Which lines mention "Security"? Show each one from the listing.

Exercise material
========================================
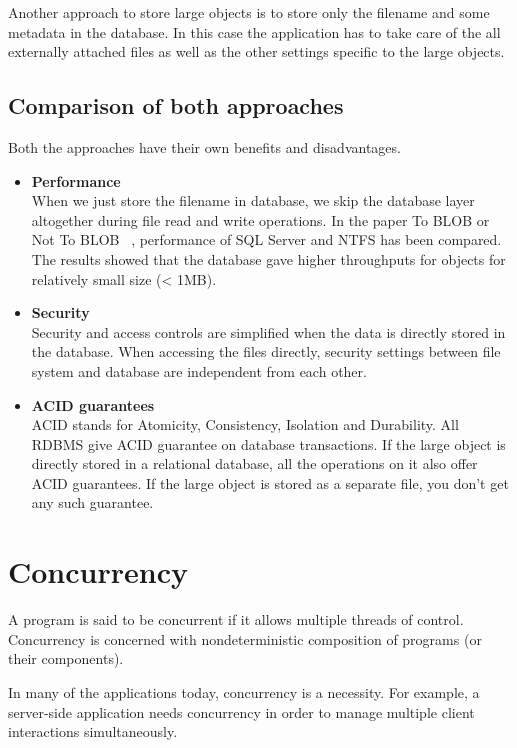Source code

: Another approach to store large objects is to store only the filename and some metadata in the database. In this case the application has to take care of the all externally attached files as well as the other settings specific to the large objects.

\subsection{Comparison of both approaches}
Both the approaches have their own benefits and disadvantages.

\begin{itemize}
  \item{\textbf{Performance}} \\
    When we just store the filename in database, we skip the database layer altogether during file read and write operations. In the paper To BLOB or Not To BLOB ~\cite{sears2007blob}, performance of SQL Server and NTFS has been compared. The results showed that the database gave higher throughputs for objects for relatively small size (< 1MB).

  \item{\textbf{Security}} \\
    Security and access controls are simplified when the data is directly stored in the database. When accessing the files directly, security settings between file system and database are independent from each other.

  \item{\textbf{ACID guarantees}} \\
    ACID stands for Atomicity, Consistency, Isolation and Durability. All RDBMS give ACID guarantee on database transactions. If the large object is directly stored in a relational database, all the operations on it also offer ACID guarantees. If the large object is stored as a separate file, you don't get any such guarantee.
\end{itemize}

\section{Concurrency}
A program is said to be concurrent if it allows multiple threads of control. Concurrency is concerned with nondeterministic composition of programs (or their components).

In many of the applications today, concurrency is a necessity. For example, a server-side application needs concurrency in order to manage multiple client interactions simultaneously.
========================================
Solution for this problem
  \item{\textbf{Security}} \\
    Security and access controls are simplified when the data is directly stored in the database. When accessing the files directly, security settings between file system and database are independent from each other.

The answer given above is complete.